## WHAT TO DO
Write out, word for word, every line in the data below from the one containing "AI生成、多主题、易用 | 新产品、用户基数小 |" to the one containing "<strong>Compact Excavators Market", both of them included.

[Stored data entries]
____
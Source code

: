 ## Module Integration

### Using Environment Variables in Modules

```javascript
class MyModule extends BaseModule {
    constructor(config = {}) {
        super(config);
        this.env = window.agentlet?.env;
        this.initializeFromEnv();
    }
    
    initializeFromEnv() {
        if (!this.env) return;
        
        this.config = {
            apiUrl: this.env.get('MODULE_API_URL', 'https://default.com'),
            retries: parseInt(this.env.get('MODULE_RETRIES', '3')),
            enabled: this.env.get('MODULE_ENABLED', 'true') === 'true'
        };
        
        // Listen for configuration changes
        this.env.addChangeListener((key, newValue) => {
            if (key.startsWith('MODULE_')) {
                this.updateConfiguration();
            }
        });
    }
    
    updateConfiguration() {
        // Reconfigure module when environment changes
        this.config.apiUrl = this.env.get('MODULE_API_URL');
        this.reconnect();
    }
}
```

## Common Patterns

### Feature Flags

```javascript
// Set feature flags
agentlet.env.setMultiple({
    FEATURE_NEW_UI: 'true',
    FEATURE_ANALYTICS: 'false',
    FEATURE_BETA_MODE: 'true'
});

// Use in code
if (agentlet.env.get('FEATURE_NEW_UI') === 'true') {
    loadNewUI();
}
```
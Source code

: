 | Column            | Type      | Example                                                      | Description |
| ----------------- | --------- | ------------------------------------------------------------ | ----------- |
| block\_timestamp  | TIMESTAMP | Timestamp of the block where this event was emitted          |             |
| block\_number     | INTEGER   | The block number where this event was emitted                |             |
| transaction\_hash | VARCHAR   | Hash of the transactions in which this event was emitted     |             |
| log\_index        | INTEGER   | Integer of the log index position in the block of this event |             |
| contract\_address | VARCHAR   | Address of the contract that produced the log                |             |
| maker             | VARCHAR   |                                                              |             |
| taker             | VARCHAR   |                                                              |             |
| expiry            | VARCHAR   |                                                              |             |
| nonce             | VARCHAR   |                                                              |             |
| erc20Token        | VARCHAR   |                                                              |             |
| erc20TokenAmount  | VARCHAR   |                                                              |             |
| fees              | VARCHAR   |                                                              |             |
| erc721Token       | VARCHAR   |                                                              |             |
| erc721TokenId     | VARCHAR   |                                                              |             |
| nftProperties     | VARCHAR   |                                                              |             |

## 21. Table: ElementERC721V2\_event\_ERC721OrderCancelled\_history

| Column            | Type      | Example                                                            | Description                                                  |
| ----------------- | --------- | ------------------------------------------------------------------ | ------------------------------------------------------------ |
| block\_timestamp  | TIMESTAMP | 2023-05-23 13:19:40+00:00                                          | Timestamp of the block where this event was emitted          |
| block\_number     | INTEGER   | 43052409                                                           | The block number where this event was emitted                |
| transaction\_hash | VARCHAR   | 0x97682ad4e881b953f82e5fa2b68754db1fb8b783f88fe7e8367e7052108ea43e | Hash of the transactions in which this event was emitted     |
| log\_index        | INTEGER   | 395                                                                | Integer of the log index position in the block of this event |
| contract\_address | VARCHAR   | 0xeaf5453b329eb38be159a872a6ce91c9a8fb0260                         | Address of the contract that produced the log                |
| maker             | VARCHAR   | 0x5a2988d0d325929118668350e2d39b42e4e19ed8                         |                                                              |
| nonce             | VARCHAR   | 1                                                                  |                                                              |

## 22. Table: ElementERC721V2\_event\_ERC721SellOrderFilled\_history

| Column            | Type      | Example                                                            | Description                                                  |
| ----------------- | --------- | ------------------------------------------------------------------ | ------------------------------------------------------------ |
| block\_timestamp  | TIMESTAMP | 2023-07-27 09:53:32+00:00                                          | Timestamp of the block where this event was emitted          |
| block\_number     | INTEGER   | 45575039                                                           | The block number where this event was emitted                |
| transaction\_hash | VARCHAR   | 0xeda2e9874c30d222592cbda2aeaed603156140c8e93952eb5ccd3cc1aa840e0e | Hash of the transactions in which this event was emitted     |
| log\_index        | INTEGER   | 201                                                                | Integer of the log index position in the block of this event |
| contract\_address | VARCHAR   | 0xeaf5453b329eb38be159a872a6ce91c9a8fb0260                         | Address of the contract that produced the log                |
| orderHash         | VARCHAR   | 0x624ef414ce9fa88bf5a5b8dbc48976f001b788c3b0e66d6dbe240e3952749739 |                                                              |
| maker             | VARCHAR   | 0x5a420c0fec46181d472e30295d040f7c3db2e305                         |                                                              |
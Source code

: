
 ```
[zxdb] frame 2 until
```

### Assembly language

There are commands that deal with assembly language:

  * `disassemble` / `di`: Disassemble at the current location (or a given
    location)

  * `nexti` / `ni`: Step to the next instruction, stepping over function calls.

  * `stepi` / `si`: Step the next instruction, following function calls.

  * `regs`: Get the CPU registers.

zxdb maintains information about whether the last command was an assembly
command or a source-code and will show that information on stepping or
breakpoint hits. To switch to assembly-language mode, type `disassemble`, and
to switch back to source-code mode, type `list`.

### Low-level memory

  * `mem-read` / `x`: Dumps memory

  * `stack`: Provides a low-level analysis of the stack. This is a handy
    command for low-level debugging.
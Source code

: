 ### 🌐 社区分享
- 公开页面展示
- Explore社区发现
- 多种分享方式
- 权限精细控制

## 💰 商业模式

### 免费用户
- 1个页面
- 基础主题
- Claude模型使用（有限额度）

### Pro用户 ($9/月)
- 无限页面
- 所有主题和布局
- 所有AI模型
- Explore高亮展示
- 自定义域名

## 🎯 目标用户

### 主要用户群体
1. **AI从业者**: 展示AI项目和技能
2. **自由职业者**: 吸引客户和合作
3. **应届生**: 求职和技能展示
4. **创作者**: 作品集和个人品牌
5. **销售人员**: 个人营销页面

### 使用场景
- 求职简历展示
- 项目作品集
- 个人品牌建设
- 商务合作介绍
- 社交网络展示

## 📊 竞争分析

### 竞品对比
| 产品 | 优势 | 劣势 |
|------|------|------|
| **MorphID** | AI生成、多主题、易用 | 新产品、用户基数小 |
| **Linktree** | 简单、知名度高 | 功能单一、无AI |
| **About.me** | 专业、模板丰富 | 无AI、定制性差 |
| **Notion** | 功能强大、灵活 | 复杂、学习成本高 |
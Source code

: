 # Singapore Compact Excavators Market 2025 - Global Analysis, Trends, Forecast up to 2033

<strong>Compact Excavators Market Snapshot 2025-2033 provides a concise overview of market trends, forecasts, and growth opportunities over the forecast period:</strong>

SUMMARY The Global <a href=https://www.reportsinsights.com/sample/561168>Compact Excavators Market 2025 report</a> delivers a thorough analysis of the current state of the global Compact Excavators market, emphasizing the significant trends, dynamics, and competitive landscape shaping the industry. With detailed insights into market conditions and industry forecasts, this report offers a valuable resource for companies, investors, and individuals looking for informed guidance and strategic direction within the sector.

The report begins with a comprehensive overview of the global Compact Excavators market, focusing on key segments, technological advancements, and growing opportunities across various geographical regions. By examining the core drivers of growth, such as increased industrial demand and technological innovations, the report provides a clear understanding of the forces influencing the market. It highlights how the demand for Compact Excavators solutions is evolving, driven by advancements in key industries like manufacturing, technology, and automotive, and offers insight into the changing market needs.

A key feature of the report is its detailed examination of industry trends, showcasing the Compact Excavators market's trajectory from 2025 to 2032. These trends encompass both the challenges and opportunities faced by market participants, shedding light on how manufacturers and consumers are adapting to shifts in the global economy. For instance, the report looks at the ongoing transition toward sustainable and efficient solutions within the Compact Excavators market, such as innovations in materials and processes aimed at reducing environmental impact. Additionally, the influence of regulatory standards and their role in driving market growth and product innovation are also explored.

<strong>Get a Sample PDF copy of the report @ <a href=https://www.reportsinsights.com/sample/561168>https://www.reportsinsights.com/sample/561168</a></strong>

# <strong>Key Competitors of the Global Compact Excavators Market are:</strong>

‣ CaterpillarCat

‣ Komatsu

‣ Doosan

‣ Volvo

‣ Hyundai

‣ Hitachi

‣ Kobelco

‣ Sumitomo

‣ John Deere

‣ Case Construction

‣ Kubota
____
## RESPONSE BOX
| **MorphID** | AI生成、多主题、易用 | 新产品、用户基数小 |
| **Linktree** | 简单、知名度高 | 功能单一、无AI |
| **About.me** | 专业、模板丰富 | 无AI、定制性差 |
| **Notion** | 功能强大、灵活 | 复杂、学习成本高 |
Source code

: # Singapore Compact Excavators Market 2025 - Global Analysis, Trends, Forecast up to 2033

<strong>Compact Excavators Market Snapshot 2025-2033 provides a concise overview of market trends, forecasts, and growth opportunities over the forecast period:</strong>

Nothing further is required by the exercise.